EXERCISE INSTRUCTIONS: Please copy every line below that contains the string "Sass".

(THE INPUT Opens)

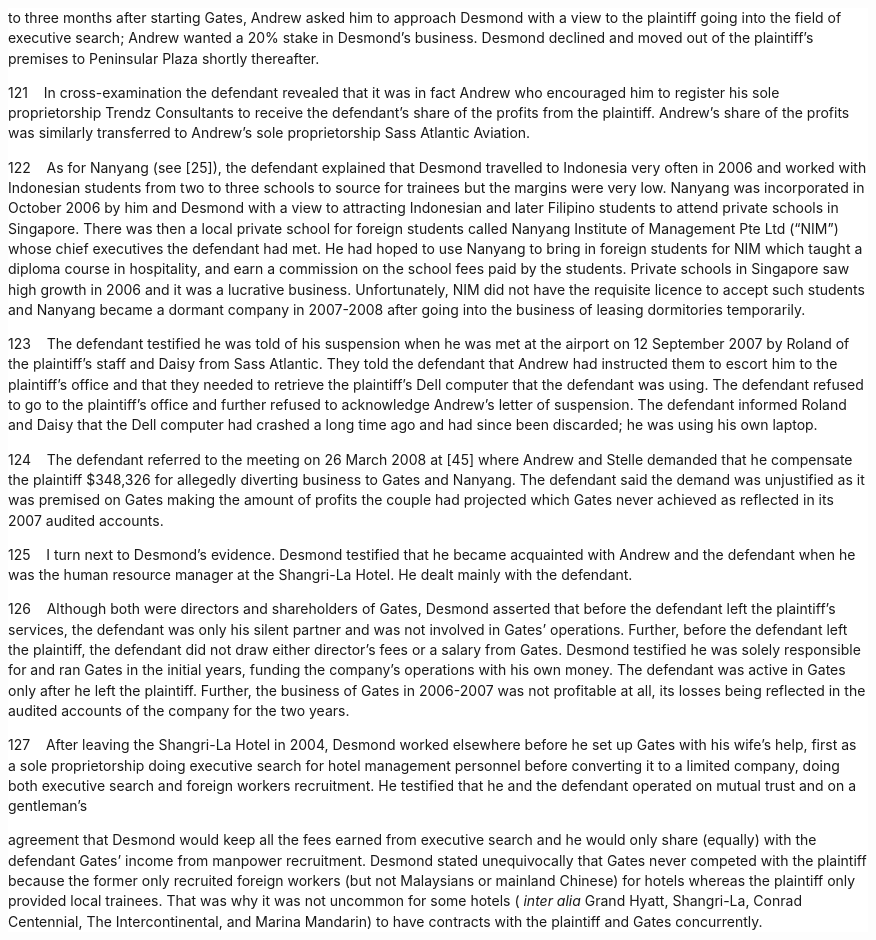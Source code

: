 to three months after starting Gates, Andrew asked him to approach Desmond with a view to the plaintiff going into the field of executive search; Andrew wanted a 20% stake in Desmond’s business. Desmond declined and moved out of the plaintiff’s premises to Peninsular Plaza shortly thereafter. 

121    In cross-examination the defendant revealed that it was in fact Andrew who encouraged him to register his sole proprietorship Trendz Consultants to receive the defendant’s share of the profits from the plaintiff. Andrew’s share of the profits was similarly transferred to Andrew’s sole proprietorship Sass Atlantic Aviation. 

122    As for Nanyang (see [25]), the defendant explained that Desmond travelled to Indonesia very often in 2006 and worked with Indonesian students from two to three schools to source for trainees but the margins were very low. Nanyang was incorporated in October 2006 by him and Desmond with a view to attracting Indonesian and later Filipino students to attend private schools in Singapore. There was then a local private school for foreign students called Nanyang Institute of Management Pte Ltd (“NIM”) whose chief executives the defendant had met. He had hoped to use Nanyang to bring in foreign students for NIM which taught a diploma course in hospitality, and earn a commission on the school fees paid by the students. Private schools in Singapore saw high growth in 2006 and it was a lucrative business. Unfortunately, NIM did not have the requisite licence to accept such students and Nanyang became a dormant company in 2007-2008 after going into the business of leasing dormitories temporarily. 

123    The defendant testified he was told of his suspension when he was met at the airport on 12 September 2007 by Roland of the plaintiff’s staff and Daisy from Sass Atlantic. They told the defendant that Andrew had instructed them to escort him to the plaintiff’s office and that they needed to retrieve the plaintiff’s Dell computer that the defendant was using. The defendant refused to go to the plaintiff’s office and further refused to acknowledge Andrew’s letter of suspension. The defendant informed Roland and Daisy that the Dell computer had crashed a long time ago and had since been discarded; he was using his own laptop. 

124    The defendant referred to the meeting on 26 March 2008 at [45] where Andrew and Stelle demanded that he compensate the plaintiff $348,326 for allegedly diverting business to Gates and Nanyang. The defendant said the demand was unjustified as it was premised on Gates making the amount of profits the couple had projected which Gates never achieved as reflected in its 2007 audited accounts. 

125    I turn next to Desmond’s evidence. Desmond testified that he became acquainted with Andrew and the defendant when he was the human resource manager at the Shangri-La Hotel. He dealt mainly with the defendant. 

126    Although both were directors and shareholders of Gates, Desmond asserted that before the defendant left the plaintiff’s services, the defendant was only his silent partner and was not involved in Gates’ operations. Further, before the defendant left the plaintiff, the defendant did not draw either director’s fees or a salary from Gates. Desmond testified he was solely responsible for and ran Gates in the initial years, funding the company’s operations with his own money. The defendant was active in Gates only after he left the plaintiff. Further, the business of Gates in 2006-2007 was not profitable at all, its losses being reflected in the audited accounts of the company for the two years. 

127    After leaving the Shangri-La Hotel in 2004, Desmond worked elsewhere before he set up Gates with his wife’s help, first as a sole proprietorship doing executive search for hotel management personnel before converting it to a limited company, doing both executive search and foreign workers recruitment. He testified that he and the defendant operated on mutual trust and on a gentleman’s 


agreement that Desmond would keep all the fees earned from executive search and he would only share (equally) with the defendant Gates’ income from manpower recruitment. Desmond stated unequivocally that Gates never competed with the plaintiff because the former only recruited foreign workers (but not Malaysians or mainland Chinese) for hotels whereas the plaintiff only provided local trainees. That was why it was not uncommon for some hotels ( _inter alia_ Grand Hyatt, Shangri-La, Conrad Centennial, The Intercontinental, and Marina Mandarin) to have contracts with the plaintiff and Gates concurrently.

(THE INPUT Closes)

RESULT OF THIS EXERCISE:
121    In cross-examination the defendant revealed that it was in fact Andrew who encouraged him to register his sole proprietorship Trendz Consultants to receive the defendant’s share of the profits from the plaintiff. Andrew’s share of the profits was similarly transferred to Andrew’s sole proprietorship Sass Atlantic Aviation. 
123    The defendant testified he was told of his suspension when he was met at the airport on 12 September 2007 by Roland of the plaintiff’s staff and Daisy from Sass Atlantic. They told the defendant that Andrew had instructed them to escort him to the plaintiff’s office and that they needed to retrieve the plaintiff’s Dell computer that the defendant was using. The defendant refused to go to the plaintiff’s office and further refused to acknowledge Andrew’s letter of suspension. The defendant informed Roland and Daisy that the Dell computer had crashed a long time ago and had since been discarded; he was using his own laptop. 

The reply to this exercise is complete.